Requirement: Scan the entries below. Return every line that includes "easily".

Information supplied:
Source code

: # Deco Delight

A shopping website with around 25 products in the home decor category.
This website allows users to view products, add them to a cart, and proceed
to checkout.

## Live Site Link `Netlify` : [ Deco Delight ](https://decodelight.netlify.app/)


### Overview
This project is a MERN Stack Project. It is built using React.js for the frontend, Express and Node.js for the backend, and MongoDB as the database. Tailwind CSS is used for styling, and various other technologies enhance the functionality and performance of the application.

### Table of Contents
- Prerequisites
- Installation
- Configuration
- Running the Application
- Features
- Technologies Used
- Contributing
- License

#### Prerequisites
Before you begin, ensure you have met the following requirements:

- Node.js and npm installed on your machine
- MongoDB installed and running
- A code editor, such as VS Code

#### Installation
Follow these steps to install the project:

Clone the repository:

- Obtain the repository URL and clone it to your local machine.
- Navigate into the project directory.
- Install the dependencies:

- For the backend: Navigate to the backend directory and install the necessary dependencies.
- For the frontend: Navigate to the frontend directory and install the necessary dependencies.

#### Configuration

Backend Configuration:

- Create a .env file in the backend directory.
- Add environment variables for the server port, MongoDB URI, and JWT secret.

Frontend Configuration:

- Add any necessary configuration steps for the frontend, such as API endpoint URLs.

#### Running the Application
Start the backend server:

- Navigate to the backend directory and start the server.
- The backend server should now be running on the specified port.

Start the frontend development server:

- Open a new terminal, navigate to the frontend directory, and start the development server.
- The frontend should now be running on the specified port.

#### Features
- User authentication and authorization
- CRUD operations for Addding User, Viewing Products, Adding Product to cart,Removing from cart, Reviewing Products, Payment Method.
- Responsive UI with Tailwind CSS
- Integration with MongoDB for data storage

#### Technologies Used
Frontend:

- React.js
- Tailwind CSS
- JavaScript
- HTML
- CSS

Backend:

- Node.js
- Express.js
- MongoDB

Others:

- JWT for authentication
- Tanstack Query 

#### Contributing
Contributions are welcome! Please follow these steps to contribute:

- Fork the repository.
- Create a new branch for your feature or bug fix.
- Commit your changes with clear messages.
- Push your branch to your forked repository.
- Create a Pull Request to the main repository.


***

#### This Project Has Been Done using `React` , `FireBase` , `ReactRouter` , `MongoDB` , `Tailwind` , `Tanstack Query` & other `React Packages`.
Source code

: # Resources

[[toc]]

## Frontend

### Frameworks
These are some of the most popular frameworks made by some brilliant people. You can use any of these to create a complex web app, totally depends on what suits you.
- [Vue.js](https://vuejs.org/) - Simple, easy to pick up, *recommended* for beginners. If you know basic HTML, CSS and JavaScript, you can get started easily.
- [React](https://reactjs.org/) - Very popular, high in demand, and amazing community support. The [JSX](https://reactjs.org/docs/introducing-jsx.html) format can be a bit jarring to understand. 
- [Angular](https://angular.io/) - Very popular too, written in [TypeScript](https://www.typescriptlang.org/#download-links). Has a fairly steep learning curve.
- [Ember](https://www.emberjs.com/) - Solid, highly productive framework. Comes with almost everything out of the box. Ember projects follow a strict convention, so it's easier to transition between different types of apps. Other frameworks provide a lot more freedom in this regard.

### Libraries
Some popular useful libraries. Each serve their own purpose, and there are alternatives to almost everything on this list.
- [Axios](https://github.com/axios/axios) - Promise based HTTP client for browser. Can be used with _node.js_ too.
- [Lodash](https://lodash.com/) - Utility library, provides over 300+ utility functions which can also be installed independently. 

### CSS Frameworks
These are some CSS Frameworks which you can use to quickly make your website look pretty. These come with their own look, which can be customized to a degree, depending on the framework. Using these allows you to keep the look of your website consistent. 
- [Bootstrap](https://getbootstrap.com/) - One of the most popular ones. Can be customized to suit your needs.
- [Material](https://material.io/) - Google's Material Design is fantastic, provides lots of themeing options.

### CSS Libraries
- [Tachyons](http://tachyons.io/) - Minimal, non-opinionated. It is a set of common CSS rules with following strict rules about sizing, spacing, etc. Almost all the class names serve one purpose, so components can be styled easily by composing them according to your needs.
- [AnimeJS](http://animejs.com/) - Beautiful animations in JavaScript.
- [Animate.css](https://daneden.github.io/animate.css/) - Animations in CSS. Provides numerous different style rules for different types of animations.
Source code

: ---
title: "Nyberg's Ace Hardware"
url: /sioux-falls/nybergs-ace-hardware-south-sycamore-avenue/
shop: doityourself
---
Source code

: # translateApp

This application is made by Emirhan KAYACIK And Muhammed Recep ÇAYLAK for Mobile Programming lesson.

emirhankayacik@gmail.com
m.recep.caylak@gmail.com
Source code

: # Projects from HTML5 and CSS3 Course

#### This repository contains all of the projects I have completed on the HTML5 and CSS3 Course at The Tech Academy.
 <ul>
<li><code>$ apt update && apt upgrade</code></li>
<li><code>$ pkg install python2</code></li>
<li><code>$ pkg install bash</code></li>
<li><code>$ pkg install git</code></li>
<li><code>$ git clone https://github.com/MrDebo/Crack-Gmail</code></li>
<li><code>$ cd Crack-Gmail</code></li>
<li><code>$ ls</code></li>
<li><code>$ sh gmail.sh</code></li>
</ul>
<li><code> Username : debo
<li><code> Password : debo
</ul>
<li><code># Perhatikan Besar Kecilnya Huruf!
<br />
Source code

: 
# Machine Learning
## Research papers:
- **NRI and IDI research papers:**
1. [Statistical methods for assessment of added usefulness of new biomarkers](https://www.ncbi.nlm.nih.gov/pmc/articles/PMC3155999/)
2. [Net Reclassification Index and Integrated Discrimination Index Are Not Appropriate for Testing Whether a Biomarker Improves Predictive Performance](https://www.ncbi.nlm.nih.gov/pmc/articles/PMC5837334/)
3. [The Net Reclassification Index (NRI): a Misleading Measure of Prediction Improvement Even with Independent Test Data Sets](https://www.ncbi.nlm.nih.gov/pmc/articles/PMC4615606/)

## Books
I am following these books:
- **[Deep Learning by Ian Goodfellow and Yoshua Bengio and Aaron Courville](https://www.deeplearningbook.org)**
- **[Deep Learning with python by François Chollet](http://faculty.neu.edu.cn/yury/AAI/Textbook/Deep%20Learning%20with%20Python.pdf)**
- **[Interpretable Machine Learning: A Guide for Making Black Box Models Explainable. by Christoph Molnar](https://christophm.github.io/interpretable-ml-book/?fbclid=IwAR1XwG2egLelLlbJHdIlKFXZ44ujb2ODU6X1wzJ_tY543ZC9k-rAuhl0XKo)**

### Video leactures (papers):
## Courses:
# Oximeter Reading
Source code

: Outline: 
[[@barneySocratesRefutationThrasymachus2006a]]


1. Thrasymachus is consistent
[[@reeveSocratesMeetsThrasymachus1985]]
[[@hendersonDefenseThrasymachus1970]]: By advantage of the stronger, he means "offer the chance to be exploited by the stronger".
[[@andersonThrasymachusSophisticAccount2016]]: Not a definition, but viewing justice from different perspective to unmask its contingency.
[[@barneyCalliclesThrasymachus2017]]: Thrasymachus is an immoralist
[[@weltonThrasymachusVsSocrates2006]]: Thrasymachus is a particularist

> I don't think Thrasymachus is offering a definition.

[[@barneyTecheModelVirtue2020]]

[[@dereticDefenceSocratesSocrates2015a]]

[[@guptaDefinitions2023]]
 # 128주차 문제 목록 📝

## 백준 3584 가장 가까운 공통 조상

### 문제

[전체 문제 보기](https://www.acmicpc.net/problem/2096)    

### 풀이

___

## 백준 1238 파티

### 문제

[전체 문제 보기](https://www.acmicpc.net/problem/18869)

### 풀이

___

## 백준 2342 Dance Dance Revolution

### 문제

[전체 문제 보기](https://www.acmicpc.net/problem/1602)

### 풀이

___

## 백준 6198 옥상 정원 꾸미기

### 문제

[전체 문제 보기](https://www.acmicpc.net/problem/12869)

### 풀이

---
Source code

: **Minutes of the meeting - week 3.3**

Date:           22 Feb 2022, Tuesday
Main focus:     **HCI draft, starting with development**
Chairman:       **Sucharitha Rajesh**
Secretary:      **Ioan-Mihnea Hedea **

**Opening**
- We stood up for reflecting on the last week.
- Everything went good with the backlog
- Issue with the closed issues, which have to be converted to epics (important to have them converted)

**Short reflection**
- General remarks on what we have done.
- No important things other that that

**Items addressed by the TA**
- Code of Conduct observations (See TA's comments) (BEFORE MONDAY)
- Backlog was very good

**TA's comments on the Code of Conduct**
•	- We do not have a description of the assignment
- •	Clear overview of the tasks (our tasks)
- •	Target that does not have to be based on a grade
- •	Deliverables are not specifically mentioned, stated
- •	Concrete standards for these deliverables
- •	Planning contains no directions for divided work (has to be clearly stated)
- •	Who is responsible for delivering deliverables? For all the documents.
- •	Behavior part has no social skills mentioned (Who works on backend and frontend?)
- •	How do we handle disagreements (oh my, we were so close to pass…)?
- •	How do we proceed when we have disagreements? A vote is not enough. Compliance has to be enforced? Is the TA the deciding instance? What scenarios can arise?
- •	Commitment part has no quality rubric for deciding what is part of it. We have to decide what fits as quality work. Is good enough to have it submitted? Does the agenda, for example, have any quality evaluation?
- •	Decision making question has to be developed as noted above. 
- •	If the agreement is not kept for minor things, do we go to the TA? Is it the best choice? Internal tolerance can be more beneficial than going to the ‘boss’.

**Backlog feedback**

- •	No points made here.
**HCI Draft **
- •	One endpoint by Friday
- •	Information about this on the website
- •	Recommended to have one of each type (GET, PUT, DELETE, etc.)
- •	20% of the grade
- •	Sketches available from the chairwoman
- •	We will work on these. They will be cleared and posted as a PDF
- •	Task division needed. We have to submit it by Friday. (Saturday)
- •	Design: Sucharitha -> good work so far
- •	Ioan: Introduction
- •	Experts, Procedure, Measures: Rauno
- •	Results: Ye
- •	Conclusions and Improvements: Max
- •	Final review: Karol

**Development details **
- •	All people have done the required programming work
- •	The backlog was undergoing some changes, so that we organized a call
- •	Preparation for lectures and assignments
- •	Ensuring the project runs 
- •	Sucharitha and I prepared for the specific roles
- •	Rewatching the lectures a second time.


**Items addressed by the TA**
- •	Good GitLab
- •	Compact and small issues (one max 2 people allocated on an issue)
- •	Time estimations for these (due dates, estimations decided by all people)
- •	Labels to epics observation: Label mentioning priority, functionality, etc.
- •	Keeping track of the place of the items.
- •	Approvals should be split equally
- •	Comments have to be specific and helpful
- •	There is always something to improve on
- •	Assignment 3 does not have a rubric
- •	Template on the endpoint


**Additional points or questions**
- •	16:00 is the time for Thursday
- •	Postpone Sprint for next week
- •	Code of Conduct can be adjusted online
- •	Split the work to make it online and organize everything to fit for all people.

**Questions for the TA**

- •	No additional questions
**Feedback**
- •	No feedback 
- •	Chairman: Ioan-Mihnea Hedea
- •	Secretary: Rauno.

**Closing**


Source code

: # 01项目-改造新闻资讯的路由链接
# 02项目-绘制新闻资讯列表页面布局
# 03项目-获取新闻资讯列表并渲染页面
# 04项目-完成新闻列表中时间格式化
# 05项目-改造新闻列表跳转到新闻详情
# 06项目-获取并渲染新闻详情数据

Exercise response:
- [Vue.js](https://vuejs.org/) - Simple, easy to pick up, *recommended* for beginners. If you know basic HTML, CSS and JavaScript, you can get started easily.
- [Tachyons](http://tachyons.io/) - Minimal, non-opinionated. It is a set of common CSS rules with following strict rules about sizing, spacing, etc. Almost all the class names serve one purpose, so components can be styled easily by composing them according to your needs.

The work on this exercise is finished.